*What the exercise asks*. The records below hold pictures; please leave those out and retype the rest exactly.

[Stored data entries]
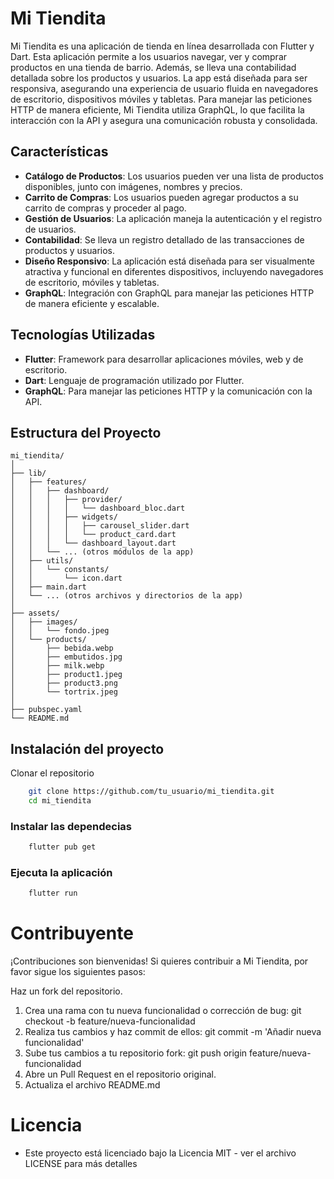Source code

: # Mi Tiendita

Mi Tiendita es una aplicación de tienda en línea desarrollada con Flutter y Dart. Esta aplicación permite a los usuarios navegar, ver y comprar productos en una tienda de barrio. Además, se lleva una contabilidad detallada sobre los productos y usuarios. La app está diseñada para ser responsiva, asegurando una experiencia de usuario fluida en navegadores de escritorio, dispositivos móviles y tabletas. Para manejar las peticiones HTTP de manera eficiente, Mi Tiendita utiliza GraphQL, lo que facilita la interacción con la API y asegura una comunicación robusta y consolidada.

## Características

- **Catálogo de Productos**: Los usuarios pueden ver una lista de productos disponibles, junto con imágenes, nombres y precios.
- **Carrito de Compras**: Los usuarios pueden agregar productos a su carrito de compras y proceder al pago.
- **Gestión de Usuarios**: La aplicación maneja la autenticación y el registro de usuarios.
- **Contabilidad**: Se lleva un registro detallado de las transacciones de productos y usuarios.
- **Diseño Responsivo**: La aplicación está diseñada para ser visualmente atractiva y funcional en diferentes dispositivos, incluyendo navegadores de escritorio, móviles y tabletas.
- **GraphQL**: Integración con GraphQL para manejar las peticiones HTTP de manera eficiente y escalable.

## Tecnologías Utilizadas

- **Flutter**: Framework para desarrollar aplicaciones móviles, web y de escritorio.
- **Dart**: Lenguaje de programación utilizado por Flutter.
- **GraphQL**: Para manejar las peticiones HTTP y la comunicación con la API.

## Estructura del Proyecto

```plaintext
mi_tiendita/
│
├── lib/
│   ├── features/
│   │   ├── dashboard/
│   │   │   ├── provider/
│   │   │   │   └── dashboard_bloc.dart
│   │   │   ├── widgets/
│   │   │   │   ├── carousel_slider.dart
│   │   │   │   └── product_card.dart
│   │   │   └── dashboard_layout.dart
│   │   └── ... (otros módulos de la app)
│   ├── utils/
│   │   └── constants/
│   │       └── icon.dart
│   ├── main.dart
│   └── ... (otros archivos y directorios de la app)
│
├── assets/
│   ├── images/
│   │   └── fondo.jpeg
│   └── products/
│       ├── bebida.webp
│       ├── embutidos.jpg
│       ├── milk.webp
│       ├── product1.jpeg
│       ├── product3.png
│       └── tortrix.jpeg
│
├── pubspec.yaml
└── README.md
```

## Instalación del proyecto
Clonar el repositorio
```bash
    git clone https://github.com/tu_usuario/mi_tiendita.git
    cd mi_tiendita
```

### Instalar las dependecias
```bash
    flutter pub get
```

### Ejecuta la aplicación
```bash
    flutter run
```

# Contribuyente 
¡Contribuciones son bienvenidas! Si quieres contribuir a Mi Tiendita, por favor sigue los siguientes pasos:

Haz un fork del repositorio.
1. Crea una rama con tu nueva funcionalidad o corrección de bug: git checkout -b feature/nueva-funcionalidad
2. Realiza tus cambios y haz commit de ellos: git commit -m 'Añadir nueva funcionalidad'
3. Sube tus cambios a tu repositorio fork: git push origin feature/nueva-funcionalidad
4. Abre un Pull Request en el repositorio original.
5. Actualiza el archivo README.md

# Licencia
- Este proyecto está licenciado bajo la Licencia MIT - ver el archivo LICENSE para más detalles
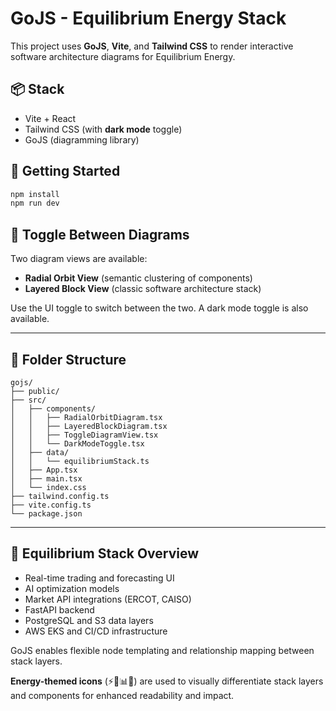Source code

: # GoJS - Equilibrium Energy Stack

This project uses **GoJS**, **Vite**, and **Tailwind CSS** to render interactive software architecture diagrams for Equilibrium Energy.

## 📦 Stack

- Vite + React
- Tailwind CSS (with **dark mode** toggle)
- GoJS (diagramming library)

## 🚀 Getting Started

```bash
npm install
npm run dev
```

## 🔀 Toggle Between Diagrams

Two diagram views are available:

- **Radial Orbit View** (semantic clustering of components)
- **Layered Block View** (classic software architecture stack)

Use the UI toggle to switch between the two. A dark mode toggle is also available.

---

## 📁 Folder Structure

```
gojs/
├── public/
├── src/
│   ├── components/
│   │   ├── RadialOrbitDiagram.tsx
│   │   ├── LayeredBlockDiagram.tsx
│   │   ├── ToggleDiagramView.tsx
│   │   └── DarkModeToggle.tsx
│   ├── data/
│   │   └── equilibriumStack.ts
│   ├── App.tsx
│   ├── main.tsx
│   └── index.css
├── tailwind.config.ts
├── vite.config.ts
└── package.json
```

---

## 🧠 Equilibrium Stack Overview

- Real-time trading and forecasting UI
- AI optimization models
- Market API integrations (ERCOT, CAISO)
- FastAPI backend
- PostgreSQL and S3 data layers
- AWS EKS and CI/CD infrastructure

GoJS enables flexible node templating and relationship mapping between stack layers.

**Energy-themed icons** (⚡🔌📊💡) are used to visually differentiate stack layers and components for enhanced readability and impact.
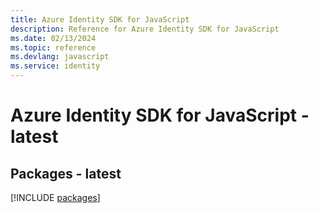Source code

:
 ```yaml
---
title: Azure Identity SDK for JavaScript
description: Reference for Azure Identity SDK for JavaScript
ms.date: 02/13/2024
ms.topic: reference
ms.devlang: javascript
ms.service: identity
---
```

# Azure Identity SDK for JavaScript - latest
## Packages - latest
[!INCLUDE [packages](identity-index.md)]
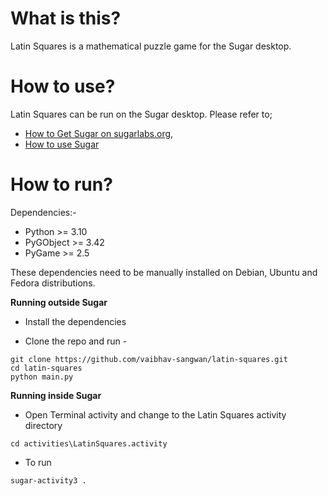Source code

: What is this?
=============

Latin Squares is a mathematical puzzle game for the Sugar desktop.


How to use?
===========

Latin Squares can be run on the Sugar desktop.  Please refer to;

* [How to Get Sugar on sugarlabs.org](https://sugarlabs.org/),
* [How to use Sugar](https://help.sugarlabs.org/)

How to run?
=================

Dependencies:- 
- Python >= 3.10
- PyGObject >= 3.42
- PyGame >= 2.5
  
These dependencies need to be manually installed on Debian, Ubuntu and Fedora distributions.


**Running outside Sugar**


- Install the dependencies

- Clone the repo and run -
```
git clone https://github.com/vaibhav-sangwan/latin-squares.git
cd latin-squares
python main.py
```

**Running inside Sugar**

- Open Terminal activity and change to the Latin Squares activity directory
```
cd activities\LatinSquares.activity
```
- To run
```
sugar-activity3 .
```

*Response area*.
Source code

: # Mi Tiendita

Mi Tiendita es una aplicación de tienda en línea desarrollada con Flutter y Dart. Esta aplicación permite a los usuarios navegar, ver y comprar productos en una tienda de barrio. Además, se lleva una contabilidad detallada sobre los productos y usuarios. La app está diseñada para ser responsiva, asegurando una experiencia de usuario fluida en navegadores de escritorio, dispositivos móviles y tabletas. Para manejar las peticiones HTTP de manera eficiente, Mi Tiendita utiliza GraphQL, lo que facilita la interacción con la API y asegura una comunicación robusta y consolidada.

## Características

- **Catálogo de Productos**: Los usuarios pueden ver una lista de productos disponibles, junto con imágenes, nombres y precios.
- **Carrito de Compras**: Los usuarios pueden agregar productos a su carrito de compras y proceder al pago.
- **Gestión de Usuarios**: La aplicación maneja la autenticación y el registro de usuarios.
- **Contabilidad**: Se lleva un registro detallado de las transacciones de productos y usuarios.
- **Diseño Responsivo**: La aplicación está diseñada para ser visualmente atractiva y funcional en diferentes dispositivos, incluyendo navegadores de escritorio, móviles y tabletas.
- **GraphQL**: Integración con GraphQL para manejar las peticiones HTTP de manera eficiente y escalable.

## Tecnologías Utilizadas

- **Flutter**: Framework para desarrollar aplicaciones móviles, web y de escritorio.
- **Dart**: Lenguaje de programación utilizado por Flutter.
- **GraphQL**: Para manejar las peticiones HTTP y la comunicación con la API.

## Estructura del Proyecto

```plaintext
mi_tiendita/
│
├── lib/
│   ├── features/
│   │   ├── dashboard/
│   │   │   ├── provider/
│   │   │   │   └── dashboard_bloc.dart
│   │   │   ├── widgets/
│   │   │   │   ├── carousel_slider.dart
│   │   │   │   └── product_card.dart
│   │   │   └── dashboard_layout.dart
│   │   └── ... (otros módulos de la app)
│   ├── utils/
│   │   └── constants/
│   │       └── icon.dart
│   ├── main.dart
│   └── ... (otros archivos y directorios de la app)
│
├── assets/
│   ├── images/
│   │   └── fondo.jpeg
│   └── products/
│       ├── bebida.webp
│       ├── embutidos.jpg
│       ├── milk.webp
│       ├── product1.jpeg
│       ├── product3.png
│       └── tortrix.jpeg
│
├── pubspec.yaml
└── README.md
```

## Instalación del proyecto
Clonar el repositorio
```bash
    git clone https://github.com/tu_usuario/mi_tiendita.git
    cd mi_tiendita
```

### Instalar las dependecias
```bash
    flutter pub get
```

### Ejecuta la aplicación
```bash
    flutter run
```

# Contribuyente 
¡Contribuciones son bienvenidas! Si quieres contribuir a Mi Tiendita, por favor sigue los siguientes pasos:

Haz un fork del repositorio.
1. Crea una rama con tu nueva funcionalidad o corrección de bug: git checkout -b feature/nueva-funcionalidad
2. Realiza tus cambios y haz commit de ellos: git commit -m 'Añadir nueva funcionalidad'
3. Sube tus cambios a tu repositorio fork: git push origin feature/nueva-funcionalidad
4. Abre un Pull Request en el repositorio original.
5. Actualiza el archivo README.md

# Licencia
- Este proyecto está licenciado bajo la Licencia MIT - ver el archivo LICENSE para más detalles
Source code

: # GoJS - Equilibrium Energy Stack

This project uses **GoJS**, **Vite**, and **Tailwind CSS** to render interactive software architecture diagrams for Equilibrium Energy.

## 📦 Stack

- Vite + React
- Tailwind CSS (with **dark mode** toggle)
- GoJS (diagramming library)

## 🚀 Getting Started

```bash
npm install
npm run dev
```

## 🔀 Toggle Between Diagrams

Two diagram views are available:

- **Radial Orbit View** (semantic clustering of components)
- **Layered Block View** (classic software architecture stack)

Use the UI toggle to switch between the two. A dark mode toggle is also available.

---

## 📁 Folder Structure

```
gojs/
├── public/
├── src/
│   ├── components/
│   │   ├── RadialOrbitDiagram.tsx
│   │   ├── LayeredBlockDiagram.tsx
│   │   ├── ToggleDiagramView.tsx
│   │   └── DarkModeToggle.tsx
│   ├── data/
│   │   └── equilibriumStack.ts
│   ├── App.tsx
│   ├── main.tsx
│   └── index.css
├── tailwind.config.ts
├── vite.config.ts
└── package.json
```

---

## 🧠 Equilibrium Stack Overview

- Real-time trading and forecasting UI
- AI optimization models
- Market API integrations (ERCOT, CAISO)
- FastAPI backend
- PostgreSQL and S3 data layers
- AWS EKS and CI/CD infrastructure

GoJS enables flexible node templating and relationship mapping between stack layers.

**Energy-themed icons** (⚡🔌📊💡) are used to visually differentiate stack layers and components for enhanced readability and impact.
Source code

:
 ```yaml
---
title: Azure Identity SDK for JavaScript
description: Reference for Azure Identity SDK for JavaScript
ms.date: 02/13/2024
ms.topic: reference
ms.devlang: javascript
ms.service: identity
---
```

# Azure Identity SDK for JavaScript - latest
## Packages - latest
[!INCLUDE [packages](identity-index.md)]
Source code

: What is this?
=============

Latin Squares is a mathematical puzzle game for the Sugar desktop.


How to use?
===========

Latin Squares can be run on the Sugar desktop.  Please refer to;

* [How to Get Sugar on sugarlabs.org](https://sugarlabs.org/),
* [How to use Sugar](https://help.sugarlabs.org/)

How to run?
=================

Dependencies:- 
- Python >= 3.10
- PyGObject >= 3.42
- PyGame >= 2.5
  
These dependencies need to be manually installed on Debian, Ubuntu and Fedora distributions.


**Running outside Sugar**


- Install the dependencies

- Clone the repo and run -
```
git clone https://github.com/vaibhav-sangwan/latin-squares.git
cd latin-squares
python main.py
```

**Running inside Sugar**

- Open Terminal activity and change to the Latin Squares activity directory
```
cd activities\LatinSquares.activity
```
- To run
```
sugar-activity3 .
```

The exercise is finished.